Problem to solve:
For each line of the data below that holds "session", copy the line.

Entries provided:

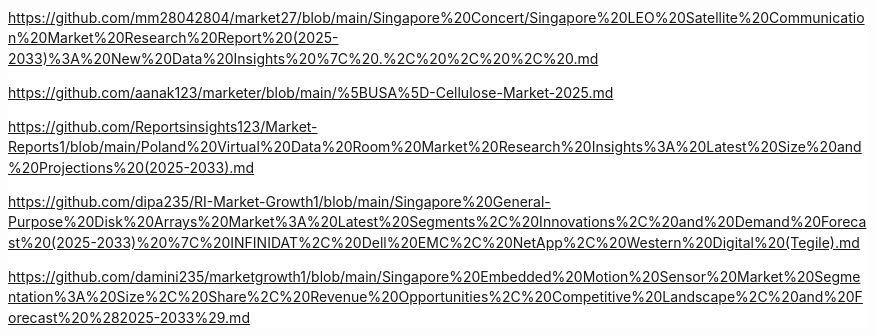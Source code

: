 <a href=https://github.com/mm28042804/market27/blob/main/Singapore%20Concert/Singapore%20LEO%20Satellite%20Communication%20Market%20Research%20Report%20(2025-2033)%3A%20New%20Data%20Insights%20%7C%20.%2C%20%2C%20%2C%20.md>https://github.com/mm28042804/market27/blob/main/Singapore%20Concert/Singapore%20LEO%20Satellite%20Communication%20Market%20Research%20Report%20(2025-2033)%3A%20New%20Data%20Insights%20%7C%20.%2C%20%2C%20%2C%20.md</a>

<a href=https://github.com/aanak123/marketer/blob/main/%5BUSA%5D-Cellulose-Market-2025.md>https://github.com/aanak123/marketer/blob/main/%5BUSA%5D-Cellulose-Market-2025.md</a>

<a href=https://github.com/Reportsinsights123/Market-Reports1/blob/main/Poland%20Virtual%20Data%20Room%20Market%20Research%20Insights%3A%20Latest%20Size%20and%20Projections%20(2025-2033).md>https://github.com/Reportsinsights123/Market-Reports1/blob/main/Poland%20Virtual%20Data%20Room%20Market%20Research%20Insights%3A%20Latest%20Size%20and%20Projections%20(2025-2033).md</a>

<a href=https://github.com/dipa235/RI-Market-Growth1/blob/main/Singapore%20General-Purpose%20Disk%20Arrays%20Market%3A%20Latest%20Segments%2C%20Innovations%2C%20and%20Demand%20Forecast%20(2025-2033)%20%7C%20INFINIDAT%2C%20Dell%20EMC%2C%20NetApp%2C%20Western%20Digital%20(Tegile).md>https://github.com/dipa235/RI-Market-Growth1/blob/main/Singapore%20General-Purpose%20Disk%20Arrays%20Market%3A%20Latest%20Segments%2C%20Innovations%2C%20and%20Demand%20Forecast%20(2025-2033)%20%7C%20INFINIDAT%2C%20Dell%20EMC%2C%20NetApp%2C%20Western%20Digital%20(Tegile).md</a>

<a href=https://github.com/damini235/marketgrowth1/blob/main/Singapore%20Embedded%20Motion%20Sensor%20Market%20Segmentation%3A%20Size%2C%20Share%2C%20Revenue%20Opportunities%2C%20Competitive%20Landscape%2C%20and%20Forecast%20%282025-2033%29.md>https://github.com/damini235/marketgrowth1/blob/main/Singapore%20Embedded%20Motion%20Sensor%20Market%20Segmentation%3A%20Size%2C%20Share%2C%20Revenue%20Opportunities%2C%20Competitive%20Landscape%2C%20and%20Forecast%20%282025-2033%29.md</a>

...

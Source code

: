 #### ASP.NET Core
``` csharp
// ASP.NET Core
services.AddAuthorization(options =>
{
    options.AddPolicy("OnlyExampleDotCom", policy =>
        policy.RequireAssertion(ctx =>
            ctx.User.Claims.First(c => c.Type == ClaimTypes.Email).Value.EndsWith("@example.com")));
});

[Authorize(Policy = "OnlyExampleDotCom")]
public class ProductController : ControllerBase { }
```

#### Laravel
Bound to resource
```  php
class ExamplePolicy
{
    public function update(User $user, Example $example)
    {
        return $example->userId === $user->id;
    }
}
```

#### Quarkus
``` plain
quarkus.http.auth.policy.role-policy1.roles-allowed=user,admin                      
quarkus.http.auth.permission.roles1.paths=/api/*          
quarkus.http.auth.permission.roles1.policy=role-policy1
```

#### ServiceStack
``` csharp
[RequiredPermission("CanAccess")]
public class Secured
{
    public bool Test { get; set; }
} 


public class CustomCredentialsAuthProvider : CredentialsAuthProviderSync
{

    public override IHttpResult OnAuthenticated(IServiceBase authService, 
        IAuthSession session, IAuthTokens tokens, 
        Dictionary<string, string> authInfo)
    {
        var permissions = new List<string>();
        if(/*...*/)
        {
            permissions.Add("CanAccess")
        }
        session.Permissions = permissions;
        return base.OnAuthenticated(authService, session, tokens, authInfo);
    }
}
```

Output below:
        IAuthSession session, IAuthTokens tokens, 
        session.Permissions = permissions;
        return base.OnAuthenticated(authService, session, tokens, authInfo);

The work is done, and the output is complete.